Meet Euan Joly-Smith

Euan Joly-Smith

I am developing new ways to analyze rRNA data obtained from scRibo-seq, a technique previously developed in the lab.

My name is Euan Joly-Smith, and I am a theoretical physicist now working in the exciting world of single-cell genomics.

I completed my PhD in Physics at the University of Toronto in Canada, advised by Andreas Hilfinger. There, I derived generalized constraints that characterize entire classes of systems modelling biochemical reaction networks in cells. These constraints can be exploited with gene expression reporters to detect causal and dynamic properties of gene regulatory networks from population snapshots of gene expression variability. To put theory to the test, I transitioned to the alluring world of experimental biology, where I engineered synthetic gene circuits in bacteria and used microfluidic devices with time-lapse fluorescence microscopy.

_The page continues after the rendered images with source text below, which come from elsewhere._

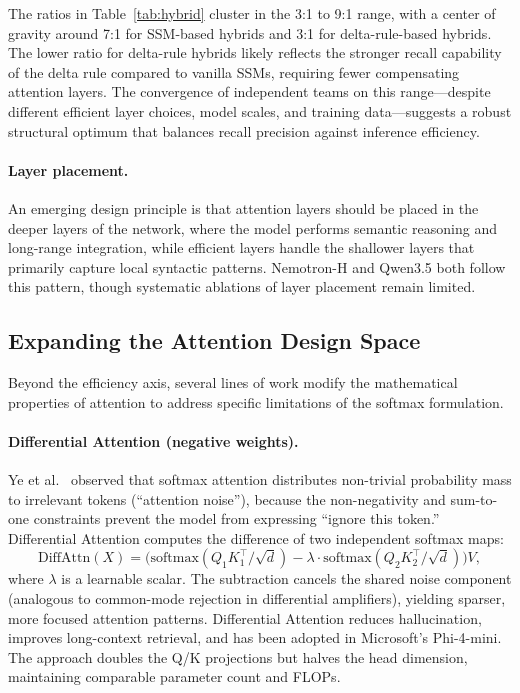 The ratios in Table~\ref{tab:hybrid} cluster in the 3:1 to 9:1 range, with a center of gravity around 7:1 for SSM-based hybrids and 3:1 for delta-rule-based hybrids. The lower ratio for delta-rule hybrids likely reflects the stronger recall capability of the delta rule compared to vanilla SSMs, requiring fewer compensating attention layers. The convergence of independent teams on this range---despite different efficient layer choices, model scales, and training data---suggests a robust structural optimum that balances recall precision against inference efficiency.

\paragraph{Layer placement.}
An emerging design principle is that attention layers should be placed in the deeper layers of the network, where the model performs semantic reasoning and long-range integration, while efficient layers handle the shallower layers that primarily capture local syntactic patterns. Nemotron-H and Qwen3.5 both follow this pattern, though systematic ablations of layer placement remain limited.


\subsection{Expanding the Attention Design Space}
\label{subsec:attn-variants}

Beyond the efficiency axis, several lines of work modify the mathematical properties of attention to address specific limitations of the softmax formulation.

\paragraph{Differential Attention (negative weights).}
Ye et al.~\cite{ye2024differential} observed that softmax attention distributes non-trivial probability mass to irrelevant tokens (``attention noise''), because the non-negativity and sum-to-one constraints prevent the model from expressing ``ignore this token.'' Differential Attention computes the difference of two independent softmax maps:
\begin{equation}
\text{DiffAttn}(X) = \bigl(\text{softmax}(Q_1 K_1^\top / \sqrt{d}) - \lambda \cdot \text{softmax}(Q_2 K_2^\top / \sqrt{d})\bigr) V,
\end{equation}
where $\lambda$ is a learnable scalar. The subtraction cancels the shared noise component (analogous to common-mode rejection in differential amplifiers), yielding sparser, more focused attention patterns. Differential Attention reduces hallucination, improves long-context retrieval, and has been adopted in Microsoft's Phi-4-mini. The approach doubles the Q/K projections but halves the head dimension, maintaining comparable parameter count and FLOPs.

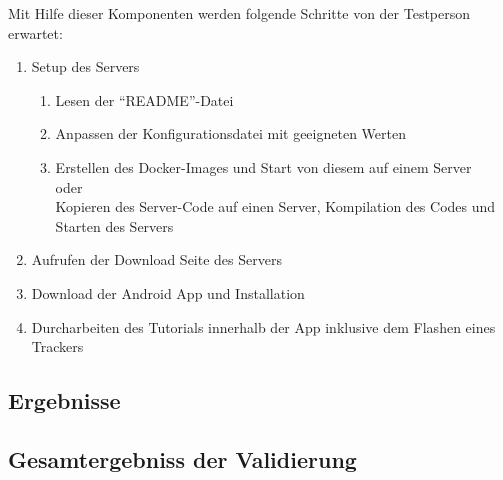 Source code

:Mit Hilfe dieser Komponenten werden folgende Schritte von der Testperson erwartet:
\begin{enumerate}
	\item Setup des Servers
	\begin{enumerate}
		\item Lesen der \enquote{README}-Datei
		\item Anpassen der Konfigurationsdatei mit geeigneten Werten
		\item Erstellen des Docker-Images und Start von diesem auf einem Server \hfill \\
			\hspace*{20mm} oder \hfill \\
			Kopieren des Server-Code auf einen Server, Kompilation des Codes und Starten des Servers
	\end{enumerate}
	\item Aufrufen der Download Seite des Servers
	\item Download der Android App und Installation
	\item Durcharbeiten des Tutorials innerhalb der App inklusive dem Flashen eines Trackers
\end{enumerate}

\subsection{Ergebnisse}


\subsection{Gesamtergebniss der Validierung} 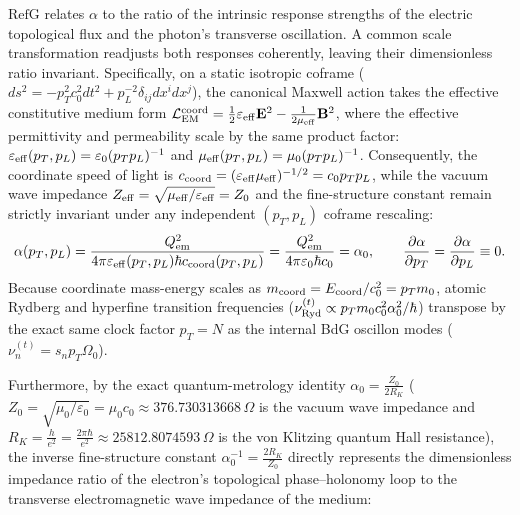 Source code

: \documentclass[11pt,a4paper]{article}
\newcommand{\RefG}{\mathrm{RefG}}
\begin{document}
$\RefG$ relates $\alpha$ to the ratio of the intrinsic response strengths of the electric topological flux and the photon's transverse oscillation. A common scale transformation readjusts both responses coherently, leaving their dimensionless ratio invariant. Specifically, on a static isotropic coframe ($ds^2 = -p_T^2 c_0^2 dt^2 + p_L^{-2}\delta_{ij}dx^i dx^j$), the canonical Maxwell action takes the effective constitutive medium form $\mathcal{L}_{\rm EM}^{\rm coord} = \frac{1}{2}\varepsilon_{\rm eff}\mathbf{E}^2 - \frac{1}{2\mu_{\rm eff}}\mathbf{B}^2$, where the effective permittivity and permeability scale by the same product factor: $\varepsilon_{\rm eff}(p_T, p_L) = \varepsilon_0(p_T p_L)^{-1}$ and $\mu_{\rm eff}(p_T, p_L) = \mu_0(p_T p_L)^{-1}$. Consequently, the coordinate speed of light is $c_{\rm coord} = (\varepsilon_{\rm eff}\mu_{\rm eff})^{-1/2} = c_0 p_T p_L$, while the vacuum wave impedance $Z_{\rm eff} = \sqrt{\mu_{\rm eff}/\varepsilon_{\rm eff}} = Z_0$ and the fine-structure constant remain strictly invariant under any independent $(p_T, p_L)$ coframe rescaling:
\begin{equation}
\alpha(p_T, p_L) = \frac{Q_{\rm em}^2}{4\pi\varepsilon_{\rm eff}(p_T, p_L)\hbar c_{\rm coord}(p_T, p_L)} = \frac{Q_{\rm em}^2}{4\pi\varepsilon_0\hbar c_0} = \alpha_0, \qquad \frac{\partial\alpha}{\partial p_T} = \frac{\partial\alpha}{\partial p_L} \equiv 0.
\end{equation}
Because coordinate mass-energy scales as $m_{\rm coord} = E_{\rm coord}/c_0^2 = p_T m_0$, atomic Rydberg and hyperfine transition frequencies ($\nu_{\rm Ryd}^{(t)} \propto p_T m_0 c_0^2 \alpha_0^2/\hbar$) transpose by the exact same clock factor $p_T = N$ as the internal BdG oscillon modes ($\nu_n^{(t)} = s_n p_T\Omega_0$).

Furthermore, by the exact quantum-metrology identity $\alpha_0 = \frac{Z_0}{2 R_K}$ ($Z_0 = \sqrt{\mu_0/\varepsilon_0} = \mu_0 c_0 \approx 376.730313668\,\Omega$ is the vacuum wave impedance and $R_K = \frac{h}{e^2} = \frac{2\pi\hbar}{e^2} \approx 25812.8074593\,\Omega$ is the von Klitzing quantum Hall resistance), the inverse fine-structure constant $\alpha_0^{-1} = \frac{2 R_K}{Z_0}$ directly represents the dimensionless impedance ratio of the electron's topological phase--holonomy loop to the transverse electromagnetic wave impedance of the medium:
\end{document}
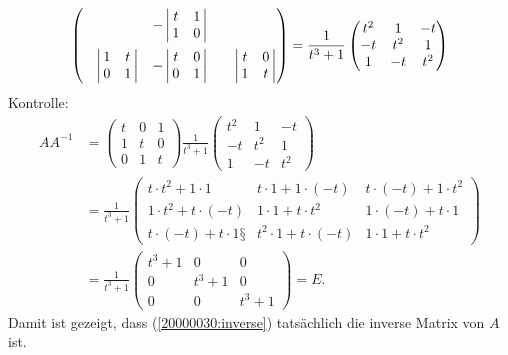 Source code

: \begin{loesung}
\begin{align}
\begin{pmatrix}
		&-\left|\,\begin{matrix}t&1\\1&0\end{matrix}\,\right|
			\\[11pt]
\phantom{-}\left|\,\begin{matrix}1&t\\0&1\end{matrix}\,\right|
	&-\left|\,\begin{matrix}t&0\\0&1\end{matrix}\,\right|
		&\phantom{-}\left|\,\begin{matrix}t&0\\1&t\end{matrix}\,\right|
\end{pmatrix}
=\frac1{t^3+1}
\renewcommand{\arraystretch}{1}
\begin{pmatrix}
t^2&  1& -t\\
 -t&t^2&  1\\
  1& -t&t^2
\end{pmatrix}
\label{20000030:inverse}
\end{align}
Kontrolle:
\begin{align*}
AA^{-1}
&=
\begin{pmatrix}
t&0&1\\
1&t&0\\
0&1&t
\end{pmatrix}
\frac{1}{t^3+1}
\begin{pmatrix}
t^2&  1& -t\\
 -t&t^2&  1\\
  1& -t&t^2
\end{pmatrix}
\\
&=
\frac{1}{t^3+1}
\begin{pmatrix}
t\cdot t^2+1\cdot 1
	&t\cdot 1+1\cdot(-t)
		&t\cdot(-t)+1\cdot t^2\\
1\cdot t^2+t\cdot (-t)
	&1\cdot 1+t\cdot t^2
		&1\cdot(-t)+t\cdot 1\\
t\cdot (-t)+t\cdot 1§
	&t^2\cdot 1+t\cdot (-t)
		&1\cdot 1+t\cdot t^2
\end{pmatrix}
\\
&=
\frac1{t^3+1}
\begin{pmatrix}
t^3+1&    0&    0\\
    0&t^3+1&    0\\
    0&    0&t^3+1
\end{pmatrix}=E.
\end{align*}
Damit ist gezeigt, dass (\ref{20000030:inverse}) tatsächlich die inverse Matrix
von $A$ ist.
\end{loesung}
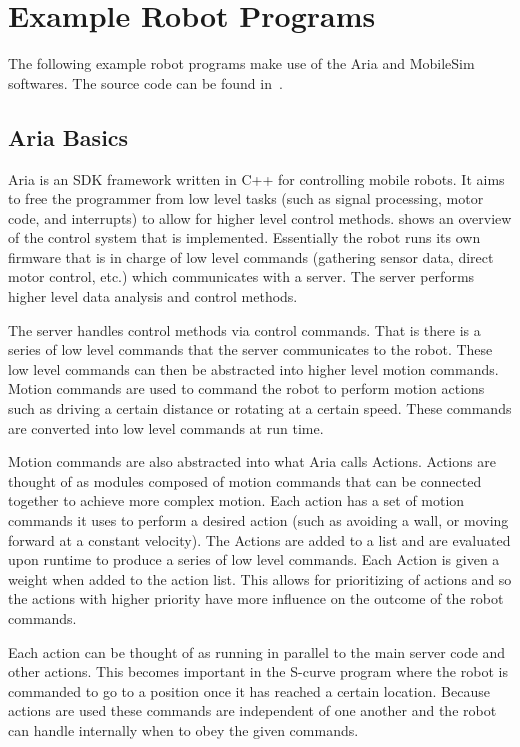 \documentclass[main.tex]{subfiles}
\begin{document}
\section{Example Robot Programs}
The following example robot programs make use of the Aria and MobileSim
softwares. The source code can be found in~.

\subsection{Aria Basics}

Aria\cite{aria} is an SDK framework written in C++ for controlling mobile
robots. It aims to free the programmer from low level tasks (such as signal
processing, motor code, and interrupts) to allow for higher level control
methods.   shows an overview of the control system that is
implemented.  Essentially the robot runs its own firmware that is in charge of
low level commands (gathering sensor data, direct motor control, etc.) which
communicates with a server. The server performs higher level data analysis and
control methods. 

The server handles control methods via control commands. That is there is a
series of low level commands that the server communicates to the robot. These
low level commands can then be abstracted into higher level motion commands.
Motion commands are used to command the robot to perform motion actions such as
driving a certain distance or rotating at a certain speed. These commands are
converted into low level commands at run time.

Motion commands are also abstracted into what Aria calls Actions. Actions are
thought of as modules composed of motion commands that can be connected together
to achieve more complex motion. Each action has a set of motion commands it uses
to perform a desired action (such as avoiding a wall, or moving forward at a
constant velocity).  The Actions are added to a list and are evaluated upon
runtime to produce a series of low level commands. Each Action is given a weight
when added to the action list. This allows for prioritizing of actions and so
the actions with higher priority have more influence on the outcome of the robot
commands.

Each action can be thought of as running in parallel to the main server code and
other actions. This becomes important in the S-curve program where the robot is
commanded to go to a position once it has reached a certain location. Because
actions are used these commands are independent of one another and the robot can
handle internally when to obey the given commands. 
\end{document}
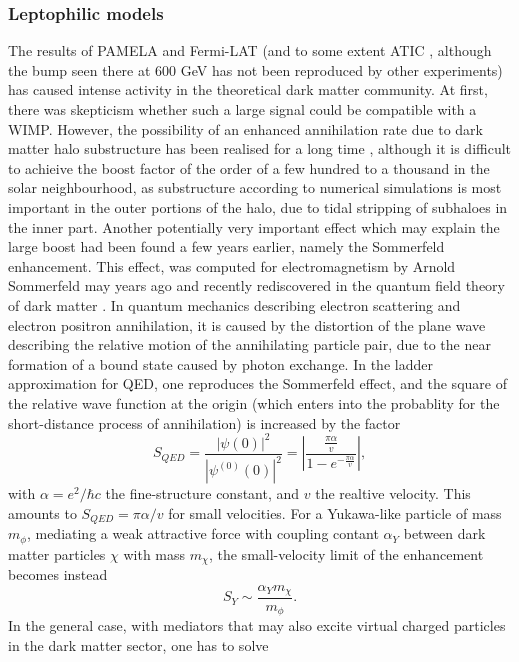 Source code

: \documentclass[10pt,aps,pra,reprint,amsmath,amsfonts,amssymb,showpacs]{revtex4-1}
\begin{document}
\subsubsection{Leptophilic models}
\label{sect:LP}
The results of PAMELA \cite{Adriani:2008zr} and Fermi-LAT
\cite{Abdo:2009zk} (and to some extent ATIC
\cite{2008Natur.456..362C}, although the bump seen there at 600 GeV
has not been reproduced by other experiments) has caused intense
activity in the theoretical dark matter community. At first, there was
skepticism whether such a large signal could be compatible with a
WIMP. However, the possibility of an enhanced annihilation rate due to
dark matter halo substructure has been realised for a long time
\cite{1993ApJ...411..439S,Bergstrom:1998zs,Moore:1999nt}, although it
is difficult to achieive the boost factor of the order of a few
hundred to a thousand in the solar neighbourhood, as substructure
according to numerical simulations is most important in the outer
portions of the halo, due to tidal stripping of subhaloes in the inner
part. Another potentially very important effect which may explain the
large boost had been found a few years earlier, namely the Sommerfeld
enhancement. This effect, was computed for electromagnetism by Arnold
Sommerfeld may years ago \cite{sommerfeld} and recently rediscovered
in the quantum field theory of dark matter
\cite{2005PhRvD..71f3528H,2007NuPhB.787..152C,2009PhRvD..79a5014A}.
In quantum mechanics describing electron scattering and electron
positron annihilation, it is caused by the distortion of the plane
wave describing the relative motion of the annihilating particle pair,
due to the near formation of a bound state caused by photon
exchange. In the ladder approximation for QED, one reproduces the
Sommerfeld effect, and the square of the relative wave function at the
origin (which enters into the probablity for the short-distance
process of annihilation) is increased by the factor
\cite{2009PhRvD..79a5014A}
$$
S_{QED}=\frac{|\psi(0)|^2}{|\psi^{(0)}(0)|^2}=|\frac{\frac{\pi\alpha}{v}}{1-e^{-\frac{\pi\alpha}{v}}}|,
$$ with $\alpha =e^2/\hbar c$ the fine-structure constant, and $v$ the
realtive velocity. This amounts to $S_{QED}=\pi\alpha/v$ for small
velocities. For a Yukawa-like particle of mass $m_\phi$, mediating a
weak attractive force with coupling contant $\alpha_Y$ between dark
matter particles $\chi$ with mass $m_\chi$, the small-velocity limit
of the enhancement becomes instead
$$
S_Y\sim\frac{\alpha_Y m_\chi}{m_\phi}.
$$ In the general case, with mediators that may also excite virtual
charged particles in the dark matter sector, one has to solve
\end{document}
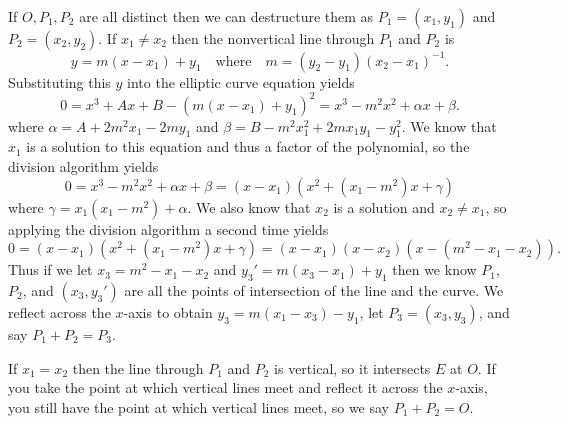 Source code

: \documentclass[12pt]{article}
\begin{document}
If $O, P_1, P_2$ are all distinct then we can destructure them as $P_1 = (x_1,
y_1)$ and $P_2 = (x_2, y_2)$. If $x_1 \neq x_2$ then the nonvertical line
through $P_1$ and $P_2$ is
\[
  y = m(x - x_1) + y_1 \quad\text{where}\quad m = (y_2 - y_1)(x_2 - x_1)^{-1}.
\]
Substituting this $y$ into the elliptic curve equation yields
\[
  0
  = x^3 + Ax + B - (m(x - x_1) + y_1)^2
  = x^3 - m^2x^2 + \alpha x + \beta.
\]
where $\alpha = A + 2m^2x_1 - 2my_1$ and $\beta = B - m^2x_1^2 + 2mx_1y_1 -
y_1^2$. We know that $x_1$ is a solution to this equation and thus a factor of
the polynomial, so the division algorithm yields
\[
  0
  = x^3 - m^2x^2 + \alpha x + \beta
  = (x - x_1)(x^2 + (x_1 - m^2)x + \gamma)
\]
where $\gamma = x_1(x_1 - m^2) + \alpha$. We also know that $x_2$ is a solution
and $x_2 \neq x_1$, so applying the division algorithm a second time yields
\[
  0
  = (x - x_1)(x^2 + (x_1 - m^2)x + \gamma)
  = (x - x_1)(x - x_2)(x - (m^2 - x_1 - x_2)).
\]
Thus if we let $x_3 = m^2 - x_1 - x_2$ and $y_3' = m(x_3 - x_1) + y_1$ then we
know $P_1$, $P_2$, and $(x_3, y_3')$ are all the points of intersection of the
line and the curve. We reflect across the $x$-axis to obtain $y_3 = m(x_1 - x_3)
- y_1$, let $P_3 = (x_3, y_3)$, and say $P_1 + P_2 = P_3$.

If $x_1 = x_2$ then the line through $P_1$ and $P_2$ is vertical, so it
intersects $E$ at $O$. If you take the point at which vertical lines meet and
reflect it across the $x$-axis, you still have the point at which vertical lines
meet, so we say $P_1 + P_2 = O$.
\end{document}
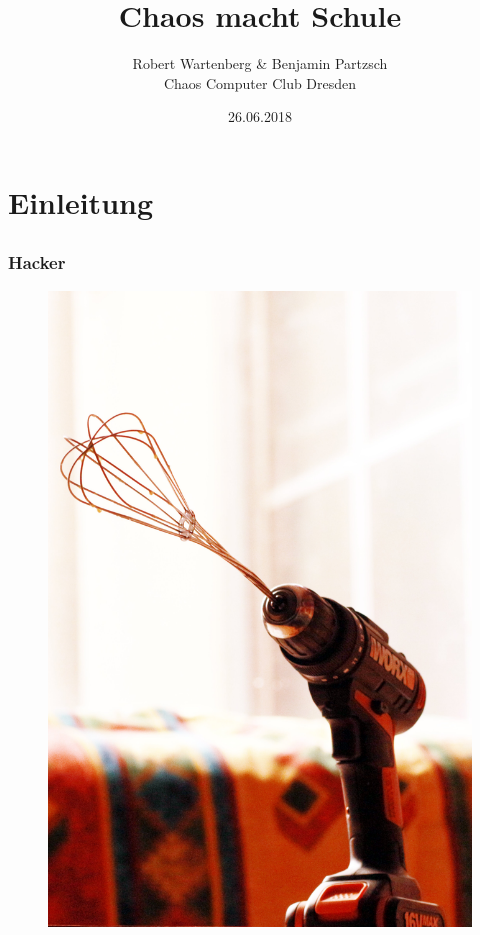 \documentclass[12pt]{beamer}
\title{Chaos macht Schule}
\author{\small Robert Wartenberg \& Benjamin Partzsch\\\large Chaos Computer Club Dresden}
\date{26.06.2018}
\begin{document}
\maketitle

\section{Einleitung}
\subsection{}


\begin{frame}
  \frametitle{Hacker}
  \begin{figure}
    \includegraphics[height=0.7\textheight]{img/schneeschrauber.jpg}
  \end{figure}
\end{frame}
\end{document}
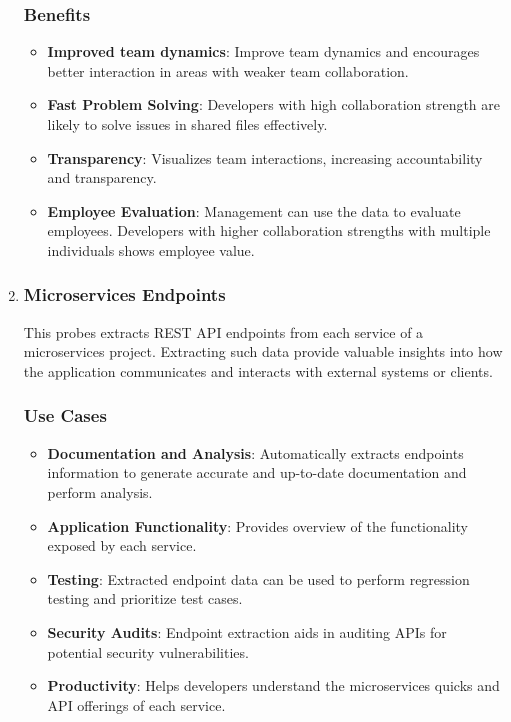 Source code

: \begin{enumerate}[leftmargin=*, label=\arabic*.]
	\subsubsection{Benefits}
	\begin{itemize}[label=$\bullet$]
		\item \textbf{Improved team dynamics}: Improve team dynamics and encourages better interaction in areas with weaker team collaboration.
		\item \textbf{Fast Problem Solving}: Developers with high collaboration strength are likely to solve issues in shared files effectively.
		\item \textbf{Transparency}: Visualizes team interactions, increasing accountability and transparency.
		\item \textbf{Employee Evaluation}: Management can use the data to evaluate employees. Developers with higher collaboration strengths with multiple individuals shows employee value.
	\end{itemize} 

    \item \subsubsection*{Microservices Endpoints}
    This probes extracts REST API endpoints from each service of a microservices project. Extracting such data provide valuable insights into how the application communicates and interacts with external systems or clients.
	\subsubsection{Use Cases}
	\begin{itemize}[label=$\bullet$]
		\item \textbf{Documentation and Analysis}: Automatically extracts endpoints information to generate accurate and up-to-date documentation and perform analysis.
		\item \textbf{Application Functionality}: Provides overview of the functionality exposed by each service.
		\item \textbf{Testing}: Extracted endpoint data can be used to perform regression testing and prioritize test cases.
		\item \textbf{Security Audits}: Endpoint extraction aids in auditing APIs for potential security vulnerabilities.
		\item \textbf{Productivity}: Helps developers understand the microservices quicks and API offerings of each service.
	\end{itemize}

\end{enumerate}
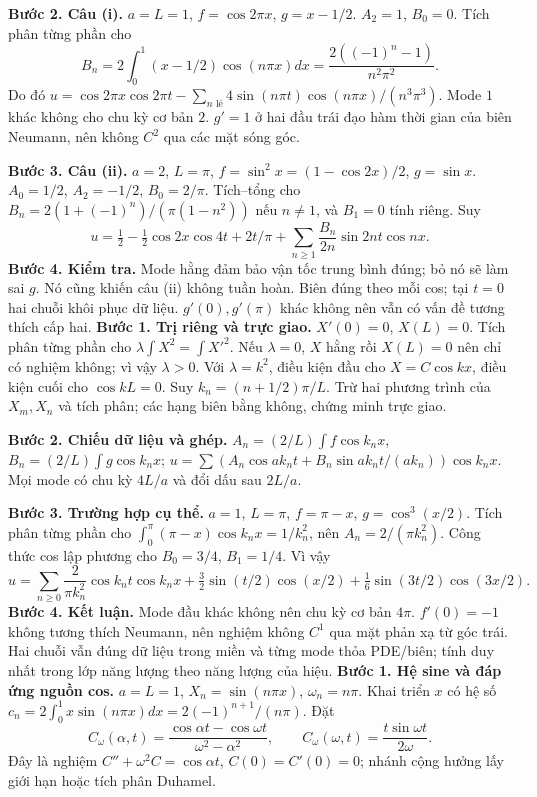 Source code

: \textbf{Bước 2. Câu (i).} $a=L=1$, $f=\cos2\pi x$, $g=x-1/2$. $A_2=1$, $B_0=0$. Tích phân từng phần cho
\[B_n=2\int_0^1(x-1/2)\cos(n\pi x)dx=\frac{2((-1)^n-1)}{n^2\pi^2}.\]
Do đó $u=\cos2\pi x\cos2\pi t-\sum_{n\text{ lẻ}}4\sin(n\pi t)\cos(n\pi x)/(n^3\pi^3)$. Mode $1$ khác không cho chu kỳ cơ bản $2$. $g'=1$ ở hai đầu trái đạo hàm thời gian của biên Neumann, nên không $C^2$ qua các mặt sóng góc.

\textbf{Bước 3. Câu (ii).} $a=2$, $L=\pi$, $f=\sin^2x=(1-\cos2x)/2$, $g=\sin x$. $A_0=1/2$, $A_2=-1/2$, $B_0=2/\pi$. Tích–tổng cho $B_n=2(1+(-1)^n)/(\pi(1-n^2))$ nếu $n\ne1$, và $B_1=0$ tính riêng. Suy
\[u=\tfrac12-\tfrac12\cos2x\cos4t+2t/\pi+\sum_{n\ge1}\frac{B_n}{2n}\sin2nt\cos nx.\]
\textbf{Bước 4. Kiểm tra.} Mode hằng đảm bảo vận tốc trung bình đúng; bỏ nó sẽ làm sai $g$. Nó cũng khiến câu (ii) không tuần hoàn. Biên đúng theo mỗi cos; tại $t=0$ hai chuỗi khôi phục dữ liệu. $g'(0),g'(\pi)$ khác không nên vẫn có vấn đề tương thích cấp hai.
\textbf{Bước 1. Trị riêng và trực giao.} $X'(0)=0$, $X(L)=0$. Tích phân từng phần cho $\lambda\int X^2=\int X'^2$. Nếu $\lambda=0$, $X$ hằng rồi $X(L)=0$ nên chỉ có nghiệm không; vì vậy $\lambda>0$. Với $\lambda=k^2$, điều kiện đầu cho $X=C\cos kx$, điều kiện cuối cho $\cos kL=0$. Suy $k_n=(n+1/2)\pi/L$. Trừ hai phương trình của $X_m,X_n$ và tích phân; các hạng biên bằng không, chứng minh trực giao.

\textbf{Bước 2. Chiếu dữ liệu và ghép.} $A_n=(2/L)\int f\cos k_nx$, $B_n=(2/L)\int g\cos k_nx$; $u=\sum(A_n\cos ak_nt+B_n\sin ak_nt/(ak_n))\cos k_nx$. Mọi mode có chu kỳ $4L/a$ và đổi dấu sau $2L/a$.

\textbf{Bước 3. Trường hợp cụ thể.} $a=1$, $L=\pi$, $f=\pi-x$, $g=\cos^3(x/2)$. Tích phân từng phần cho $\int_0^\pi(\pi-x)\cos k_nx=1/k_n^2$, nên $A_n=2/(\pi k_n^2)$. Công thức cos lập phương cho $B_0=3/4$, $B_1=1/4$. Vì vậy
\[u=\sum_{n\ge0}\frac2{\pi k_n^2}\cos k_nt\cos k_nx
+\tfrac32\sin(t/2)\cos(x/2)+\tfrac16\sin(3t/2)\cos(3x/2).\]
\textbf{Bước 4. Kết luận.} Mode đầu khác không nên chu kỳ cơ bản $4\pi$. $f'(0)=-1$ không tương thích Neumann, nên nghiệm không $C^1$ qua mặt phản xạ từ góc trái. Hai chuỗi vẫn đúng dữ liệu trong miền và từng mode thỏa PDE/biên; tính duy nhất trong lớp năng lượng theo năng lượng của hiệu.
\textbf{Bước 1. Hệ sine và đáp ứng nguồn cos.} $a=L=1$, $X_n=\sin(n\pi x)$, $\omega_n=n\pi$. Khai triển $x$ có hệ số $c_n=2\int_0^1x\sin(n\pi x)dx=2(-1)^{n+1}/(n\pi)$. Đặt
\[C_\omega(\alpha,t)=\frac{\cos\alpha t-\cos\omega t}{\omega^2-\alpha^2},\qquad
C_\omega(\omega,t)=\frac{t\sin\omega t}{2\omega}.\]
Đây là nghiệm $C''+\omega^2C=\cos\alpha t$, $C(0)=C'(0)=0$; nhánh cộng hưởng lấy giới hạn hoặc tích phân Duhamel.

For my postdoc, I am now working on single-cell methods in the lab of Alexander van Oudenaarden at the Hubrecht Institute. Particularly, I am developing new ways to analyze rRNA data obtained from scRibo-seq, a technique previously developed in the lab. In scRibo-seq, exposed RNA is digested to create ribosomal footprints on mRNA which are sequenced and can be used to measure translation in single cells. Interestingly, this process also leads to many rRNA fragments with varying sizes. Our aim is to decipher these rRNA fragment distributions to probe the structure of the ribosome and obtain a quantitative measure of the distribution of ribosomal states in single cells.